Quanto mais difíceis, incertas e dramáticas são as épocas e as situações, mais facilmente se reconhecem as grandes qualidades e os piores defeitos daqueles que as vivem. Aquilo que de melhor e de pior todos nós temos. E isso acontece mesmo em situações-limite, quando o medo do sofrimento, da exclusão e da morte pode fechar cada um sobre si próprio, aparentemente impenetrável e dúctil, ocupado com as tarefas mais elementares da sobrevivência. Calar-se, não ver, passar ao lado, sair dali, é então a atitude mais comum. No entanto, os relatos dos que sobreviveram ao internamento nos campos de concentração e de extermínio recordam, com insistência, que mesmo nos limites mais extremos da barbárie dos carcereiros e da desumanização dos detidos foi possível, em instantes fugazes, aparentemente impercetíveis, mas muito intensos, encontrar sinais de compaixão e de coragem, bem como, ao invés, marcas indeléveis de impiedade e traição.

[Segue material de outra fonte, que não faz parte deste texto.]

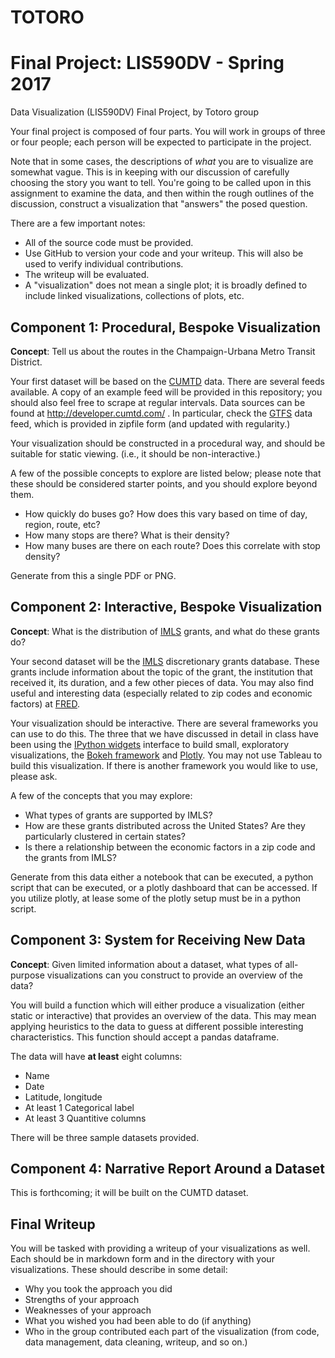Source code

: # TOTORO
# Final Project: LIS590DV - Spring 2017
Data Visualization (LIS590DV) Final Project, by Totoro group

Your final project is composed of four parts.  You will work in groups of three
or four people; each person will be expected to participate in the project.

Note that in some cases, the descriptions of *what* you are to visualize are
somewhat vague.  This is in keeping with our discussion of carefully choosing
the story you want to tell.  You're going to be called upon in this assignment
to examine the data, and then within the rough outlines of the discussion,
construct a visualization that "answers" the posed question.

There are a few important notes:

 * All of the source code must be provided.
 * Use GitHub to version your code and your writeup.  This will also be used to
   verify individual contributions.
 * The writeup will be evaluated.
 * A "visualization" does not mean a single plot; it is broadly defined to
   include linked visualizations, collections of plots, etc.

## Component 1: Procedural, Bespoke Visualization

**Concept**: Tell us about the routes in the Champaign-Urbana Metro Transit
District.

Your first dataset will be based on the [CUMTD](http://cutmd.com/) data.  There
are several feeds available.  A copy of an example feed will be provided in
this repository; you should also feel free to scrape at regular intervals.
Data sources can be found at http://developer.cumtd.com/ .  In particular,
check the [GTFS](https://developers.google.com/transit/gtfs/reference/) data
feed, which is provided in zipfile form (and updated with regularity.)

Your visualization should be constructed in a procedural way, and should be
suitable for static viewing.  (i.e., it should be non-interactive.)

A few of the possible concepts to explore are listed below; please note that
these should be considered starter points, and you should explore beyond them.

 * How quickly do buses go?  How does this vary based on time of day, region,
   route, etc?
 * How many stops are there?  What is their density?
 * How many buses are there on each route?  Does this correlate with stop
   density?

Generate from this a single PDF or PNG.

## Component 2: Interactive, Bespoke Visualization

**Concept**: What is the distribution of [IMLS](http://imls.gov/) grants, and
what do these grants do?

Your second dataset will be the [IMLS](http://imls.gov/) discretionary grants
database.  These grants include information about the topic of the grant, the
institution that received it, its duration, and a few other pieces of data.
You may also find useful and interesting data (especially related to zip codes
and economic factors) at [FRED](http://fred.stlouisfed.org).

Your visualization should be interactive. There are several frameworks you can
use to do this.  The three that we have discussed in detail in class have been
using the [IPython widgets](http://ipywidgets.readthedocs.io) interface to
build small, exploratory visualizations, the [Bokeh
framework](http://bokeh.pydata.org) and [Plotly](http://plot.ly/).
You may not use Tableau to build this visualization.  If there is another
framework you would like to use, please ask.

A few of the concepts that you may explore:

 * What types of grants are supported by IMLS?
 * How are these grants distributed across the United States?  Are they
   particularly clustered in certain states?
 * Is there a relationship between the economic factors in a zip code and the
   grants from IMLS?

Generate from this data either a notebook that can be executed, a python script
that can be executed, or a plotly dashboard that can be accessed.  If you
utilize plotly, at lease some of the plotly setup must be in a python script.

## Component 3: System for Receiving New Data

**Concept**: Given limited information about a dataset, what types of
all-purpose visualizations can you construct to provide an overview of the
data?

You will build a function which will either produce a visualization (either
static or interactive) that provides an overview of the data.  This may mean
applying heuristics to the data to guess at different possible interesting
characteristics.  This function should accept a pandas dataframe.

The data will have **at least** eight columns:

 * Name
 * Date
 * Latitude, longitude
 * At least 1 Categorical label
 * At least 3 Quantitive columns

There will be three sample datasets provided.

## Component 4: Narrative Report Around a Dataset

This is forthcoming; it will be built on the CUMTD dataset.

## Final Writeup

You will be tasked with providing a writeup of your visualizations as well.
Each should be in markdown form and in the directory with your visualizations.
These should describe in some detail:

 * Why you took the approach you did
 * Strengths of your approach
 * Weaknesses of your approach
 * What you wished you had been able to do (if anything)
 * Who in the group contributed each part of the visualization (from code, data
   management, data cleaning, writeup, and so on.)
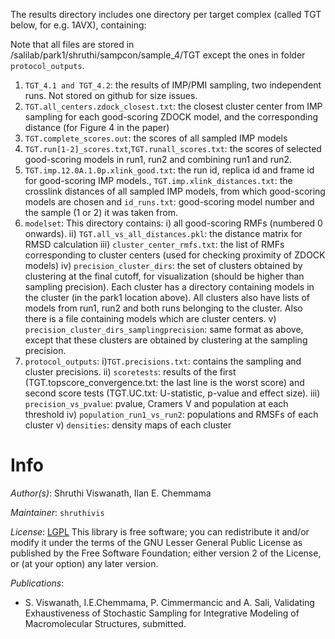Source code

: The results directory includes one directory per target complex (called TGT below, for e.g. 1AVX), containing:

Note that all files are stored in /salilab/park1/shruthi/sampcon/sample_4/TGT except the ones in folder `protocol_outputs`.

1. `TGT_4.1 and TGT_4.2`: the results of IMP/PMI sampling, two independent runs. Not stored on github for size issues.
2. `TGT.all_centers.zdock_closest.txt`: the closest cluster center from IMP sampling for each good-scoring ZDOCK model, and the corresponding distance (for Figure 4 in the paper) 
3. `TGT.complete_scores.out`: the scores of all sampled IMP models
4. `TGT.run[1-2]_scores.txt`,`TGT.runall_scores.txt`: the scores of selected good-scoring models in run1, run2 and combining run1 and run2.
5. `TGT.imp.12.0A.1.0p.xlink_good.txt`: the run id, replica id and frame id for good-scoring IMP models., `TGT.imp.xlink_distances.txt`: the crosslink distances of all sampled IMP models, from which good-scoring models are chosen and `id_runs.txt`:  good-scoring model number and the sample (1 or 2) it was taken from.
6. `modelset`:
This directory contains: 
	i) all good-scoring RMFs (numbered 0 onwards).
	ii) `TGT.all_vs_all_distances.pkl`: the distance matrix for RMSD calculation
	iii) `cluster_center_rmfs.txt`: the list of RMFs corresponding to cluster centers (used for checking proximity of ZDOCK models)
	iv) `precision_cluster_dirs`: the set of clusters obtained by clustering at the final cutoff, for visualization (should be higher than sampling precision). Each cluster has a directory containing models in the cluster (in the park1 location above). All clusters also have lists of models from run1, run2 and both runs belonging to the cluster. Also there is a file containing models which are cluster centers. 
	v) `precision_cluster_dirs_samplingprecision`: same format as above, except that these clusters are obtained by clustering at the sampling precision.
7. `protocol_outputs`:
	i)`TGT.precisions.txt`: contains the sampling and cluster precisions. 
	ii) `scoretests`: results of the first (TGT.topscore_convergence.txt: the last line is the worst score) and second score tests (TGT.UC.txt: U-statistic, p-value and effect size). 
	iii) `precision_vs_pvalue`: pvalue, Cramers V and population at each threshold
	iv) `population_run1_vs_run2`: populations and RMSFs of each cluster
	v) `densities`: density maps of each cluster  

# Info

_Author(s)_: Shruthi Viswanath, Ilan E. Chemmama 

_Maintainer_: `shruthivis`

_License_: [LGPL](http://www.gnu.org/licenses/old-licenses/lgpl-2.1.html)
This library is free software; you can redistribute it and/or
modify it under the terms of the GNU Lesser General Public
License as published by the Free Software Foundation; either
version 2 of the License, or (at your option) any later version.

_Publications_:
- S. Viswanath, I.E.Chemmama, P. Cimmermancic and A. Sali, Validating Exhaustiveness of Stochastic Sampling for Integrative Modeling of Macromolecular Structures, submitted.

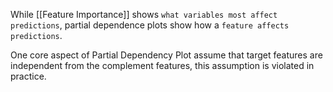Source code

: While [[Feature Importance]] shows `what variables most affect predictions`, partial dependence plots show how a `feature affects predictions`.

One core aspect of Partial Dependency Plot assume that target features are independent from the complement features, this assumption is violated in practice.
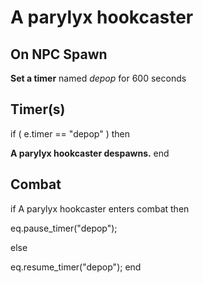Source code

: # A parylyx hookcaster
## On NPC Spawn

**Set a timer** named *depop* for 600 seconds
## Timer(s)

if ( e.timer == "depop" ) then


**A parylyx hookcaster despawns.**
end

## Combat

if  A parylyx hookcaster enters combat  then


eq.pause_timer("depop");

else


eq.resume_timer("depop");
end
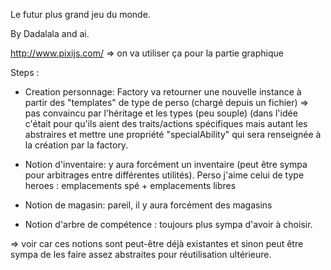Le futur plus grand jeu du monde.

By Dadalala and ai.

http://www.pixijs.com/ => on va utiliser ça pour la partie graphique

Steps : 
- Creation personnage: Factory va retourner une nouvelle instance à partir des "templates" de type de perso (chargé depuis un fichier) => pas convaincu par l'héritage et les types (peu souple) (dans l'idée c'était pour qu'ils aient des traits/actions spécifiques mais autant les abstraires et mettre une propriété "specialAbility" qui sera renseignée à la création par la factory. 

- Notion d'inventaire: y aura forcément un inventaire (peut être sympa pour arbitrages entre différentes utilités). Perso j'aime celui de type heroes : emplacements spé + emplacements libres 

- Notion de magasin: pareil, il y aura forcément des magasins

- Notion d'arbre de compétence : toujours plus sympa d'avoir à choisir. 

=> voir car ces notions sont peut-être déjà existantes et sinon peut être sympa de les faire assez abstraites pour réutilisation ultérieure.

Tristeza e Compaixão é um documentário realizado em 1969 pelo francês Marcel Ophüls, que retrata o quotidiano de pessoas normais perante circunstâncias extraordinárias, reconstituindo a ocupação de Clermont-Ferrand pelo exército alemão durante a Segunda Guerra Mundial. Põe a nu a colaboração da classe dominante da cidade com a Alemanha nazi, revelando dois padrões de comportamento essenciais para se perceber o que foi a sociedade francesa desse tempo e o pesado fardo moral que a sua memória preservou. No filme, os que traíram e pactuaram com os nazis e o governo de Vichy, em regra calam-se, não se lembram, mentem sem vergonha. Um professor de liceu é confrontado com uma placa evocativa dos seus alunos mortos pelos nazis e diz tratarem-se de soldados mortos em combate durante a Primeira Guerra Mundial. Mas mesmo muitos dos que resistiram, porque a ordem social se manteve incólume após a guerra e os colaboracionistas continuavam a ser os patrões, preferem falar pouco, evitando tocar nas feridas não cicatrizadas. Apesar desta barreira de silêncio, o trabalho de Ophüls foi capaz de revelar de que forma, durante a Ocupação, a cobardia e a sua irmã-gémea indiferença, de um lado, e a coragem e a resistência, do outro, foram levados ao extremo.
Tristeza e Compaixão apenas em 1981, após a chegada da esquerda ao poder em França, circulou livremente e passou pela primeira vez na televisão. O DVD duplo que o contém, com uma duração de mais de quatro horas, está à venda, legendado em português, nos sítios habituais. É um belo filme – talvez também uma boa e económica prenda de Natal – a rever nesta altura em que é preciso fazer escolhas.